Stead: As we've gotten bigger, we continue to be remote first, work from home first, and that has been an advantage for talent and hiring. It is a material benefit to our team in India, not having to go to an office given their lifestyles and the considerations there. It still has been a material benefit to us in the Seattle, Tacoma areas well. We've added a commercialization team, and that tends to be located in the Kansas City area, which has some high density health tech.
Although we're remote first, our goal is to still get people together at various cadences. And I think that as we move and get larger, that will become increasingly more important.
I think that's going to increasingly become this sort of dynamic that all organizations will need to walk between kind of remoteness and still needing team building and togetherness and human vision and touch and the like. I think it's one of the big managerial challenges we'll have going forward.
MVL: Do you have advice for other founders trying to navigate the current funding climate?
Stead: It's been a difficult, capital raising environment. The last six months [have] been more active in [2023]. I think that has to do with the interest in AI. There's a lot of people trying to get smarter and a lot of investors trying to get smarter about AI generally and healthcare and AI specifically. So that's helped us a little bit.
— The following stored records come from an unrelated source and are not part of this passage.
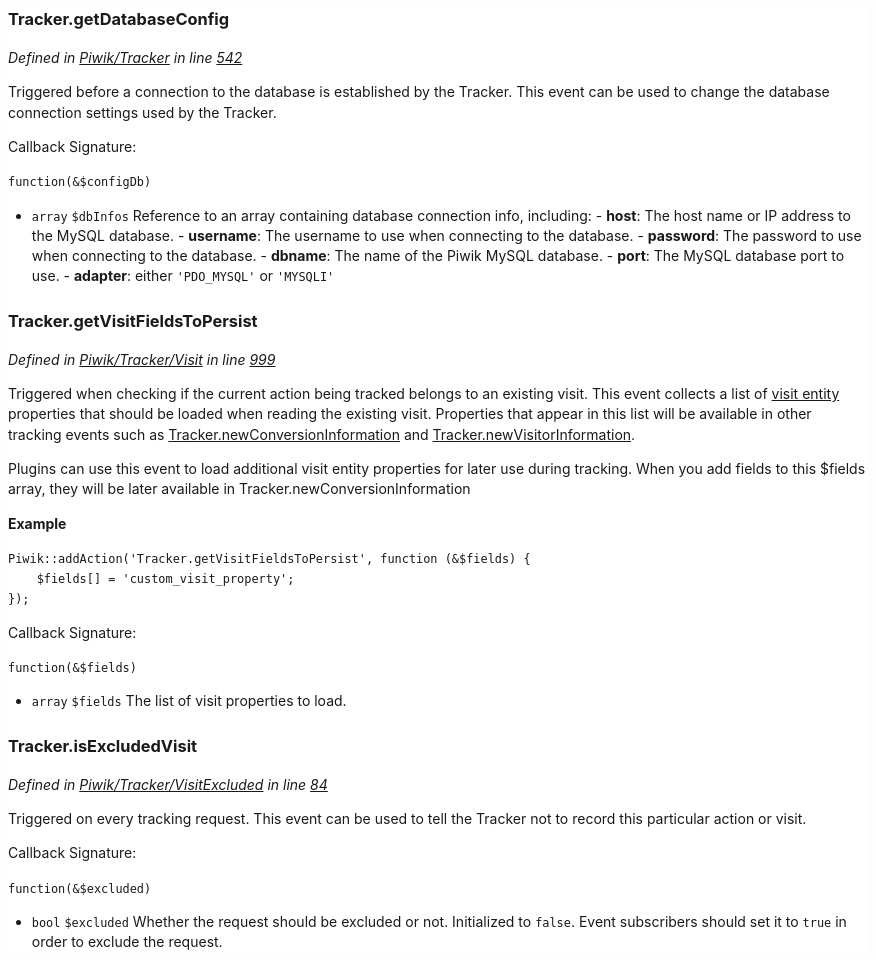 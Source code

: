 
### Tracker.getDatabaseConfig
_Defined in [Piwik/Tracker](https://github.com/piwik/piwik/blob/2.0-b11/core/Tracker.php) in line [542](https://github.com/piwik/piwik/blob/2.0-b11/core/Tracker.php#L542)_

Triggered before a connection to the database is established by the Tracker. This event can be used to change the database connection settings used by the Tracker.

Callback Signature:
<pre><code>function(&amp;$configDb)</code></pre>

- `array` `$dbInfos` Reference to an array containing database connection info, including: - **host**: The host name or IP address to the MySQL database. - **username**: The username to use when connecting to the database. - **password**: The password to use when connecting to the database. - **dbname**: The name of the Piwik MySQL database. - **port**: The MySQL database port to use. - **adapter**: either `'PDO_MYSQL'` or `'MYSQLI'`


### Tracker.getVisitFieldsToPersist
_Defined in [Piwik/Tracker/Visit](https://github.com/piwik/piwik/blob/2.0-b11/core/Tracker/Visit.php) in line [999](https://github.com/piwik/piwik/blob/2.0-b11/core/Tracker/Visit.php#L999)_

Triggered when checking if the current action being tracked belongs to an existing visit. This event collects a list of [visit entity]() properties that should be loaded when reading
the existing visit. Properties that appear in this list will be available in other tracking
events such as [Tracker.newConversionInformation](/api-reference/hooks#trackernewconversioninformation) and [Tracker.newVisitorInformation](/api-reference/hooks#trackernewvisitorinformation).

Plugins can use this event to load additional visit entity properties for later use during tracking.
When you add fields to this $fields array, they will be later available in Tracker.newConversionInformation

**Example**

    Piwik::addAction('Tracker.getVisitFieldsToPersist', function (&$fields) {
        $fields[] = 'custom_visit_property';
    });

Callback Signature:
<pre><code>function(&amp;$fields)</code></pre>

- `array` `$fields` The list of visit properties to load.


### Tracker.isExcludedVisit
_Defined in [Piwik/Tracker/VisitExcluded](https://github.com/piwik/piwik/blob/2.0-b11/core/Tracker/VisitExcluded.php) in line [84](https://github.com/piwik/piwik/blob/2.0-b11/core/Tracker/VisitExcluded.php#L84)_

Triggered on every tracking request. This event can be used to tell the Tracker not to record this particular action or visit.

Callback Signature:
<pre><code>function(&amp;$excluded)</code></pre>

- `bool` `$excluded` Whether the request should be excluded or not. Initialized to `false`. Event subscribers should set it to `true` in order to exclude the request.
I'm trying to develop relationships with capital even though I don't really need it right now. And I am always thinking about capital raising and this backdrop and getting to know investors and allocating some time to meet with investors if they want to meet. I think raising a round is gonna be hard in 12 months. A B round is gonna be hard. And a C round... It's all gonna be hard right now until we get through the next couple of years.
MVL: Looking back on your time working with MVL, what was most helpful to you?
Stead: For me, it was a really great fit. Obviously, the advice, the early technical alpha development, the early market activation, [some] smart deal point-of-views. I think that was all really critical and important to the process for me.It was really important to get our technical co-founder on board. That was, if you'd say anything, determinative. I thought we both worked hard at that. One of the biggest things we de-risked on the deal over the last two-and-a-half years is that we took that relationship and worked through a lot of stuff together and it's still solid. It's one of the elements you gotta have. Beforehand, that didn't exist for me.
MVL: What are you most excited about in the coming year?
Stead: Right now we're fortunate [to be in] the momentum of the commercialization phase.The cool thing is that it's all within the backdrop that is excitement around AI. You've got this incredible, very macro perspective around AI and its impact on industry and society. Meanwhile, we are in the trenches right now adapting AI services and healthcare at speed and velocity. I'm just really blessed to be able to be in that situation. It seems we timed it pretty well. Two years ago, there wasn’t much about AI and now it's all about agents and a lot about conversational AI. That's great because it seems like we made the right bet and we're in a position to execute. I'm just really excited to engage with customers and users and to be able to address our vision, which is to elevate the human work experience in healthcare. I think we're starting to do that and I think it's a pretty big problem and a very big opportunity.